Multi-GPU Training: Setup Guide for Beginners

When a single GPU is not enough -- either because your model does not fit in memory or training takes too long -- you need multi-GPU training. This guide walks you through everything from basic concepts to a working multi-GPU setup in the cloud.

Why Multi-GPU Training?

There are two main reasons to use multiple GPUs:

Speed:: Distribute data across GPUs to train N times faster

Memory:: Split the model across GPUs when it does not fit on one

Types of Multi-GPU Parallelism

Data Parallelism (Most Common)

Each GPU gets a copy of the model and processes a different batch of data.
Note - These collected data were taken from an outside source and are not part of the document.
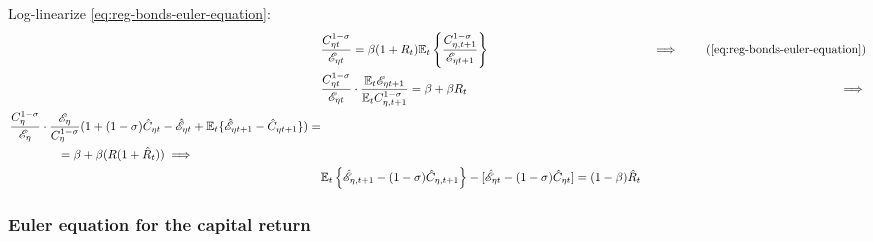 \documentclass[../thesis.tex]{subfiles}
\begin{document}
Log-linearize \ref{eq:reg-bonds-euler-equation}:
\begin{alignat}{2}
	& \frac{ C_{\eta t}^{1-\sigma}}{ \te} = \beta (1 + R_{t}) \E \left\{ \frac{ C_{\eta, t+1}^{1-\sigma}}{ \te[t+1]} \right\} &\implies \tag{\ref{eq:reg-bonds-euler-equation}}\\
	& \frac{ C_{\eta t}^{1-\sigma}}{\te} \cdot \frac{\E \te[t+1]}{\E C_{\eta, t+1}^{1-\sigma}} = \beta + \beta R_{t} &\implies \nonumber \\
	\begin{split}
		& \frac{C_{\eta}^{1-\sigma}}{\te[]} \cdot \frac{\te[]}{C_{\eta}^{1-\sigma}} (1 + (1-\sigma) \hat{C}_{\eta t} - \hat{\mathscr{E}}_{\eta t} + \E \{ \hat{\mathscr{E}}_{\eta t+1} - \hat{C}_{\eta t+1} \}) = \\ & \qquad \qquad = \beta + \beta (R(1 + \hat{R}_{t})) \implies
	\end{split} \nonumber \\
	& \E \left\{ \hat{\mathscr{E}}_{\eta, t+1} - (1 -\sigma)\hat{C}_{\eta, t+1} \right\} - [\hat{\mathscr{E}}_{\eta t} - (1 -\sigma)\hat{C}_{\eta t}] = (1 -\beta) \hat{R}_{t} \label{eq:reg-ll-bonds-euler-equation}
\end{alignat}


\subsubsection*{Euler equation for the capital return}
\end{document}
Gradients are averaged across GPUs.

Best for:: Models that fit on one GPU, but training is too slow

Scaling:: Near-linear speedup up to 8 GPUs

Tools:: PyTorch DDP, Hugging Face Accelerate

Model Parallelism (Tensor Parallelism)

The model itself is split across GPUs. Each GPU holds part of the model.

Best for:: Models too large for one GPU (70B+)

Scaling:: Communication overhead limits efficiency

Tools:: Megatron-LM, DeepSpeed

Pipeline Parallelism

Different layers of the model run on different GPUs in a pipeline.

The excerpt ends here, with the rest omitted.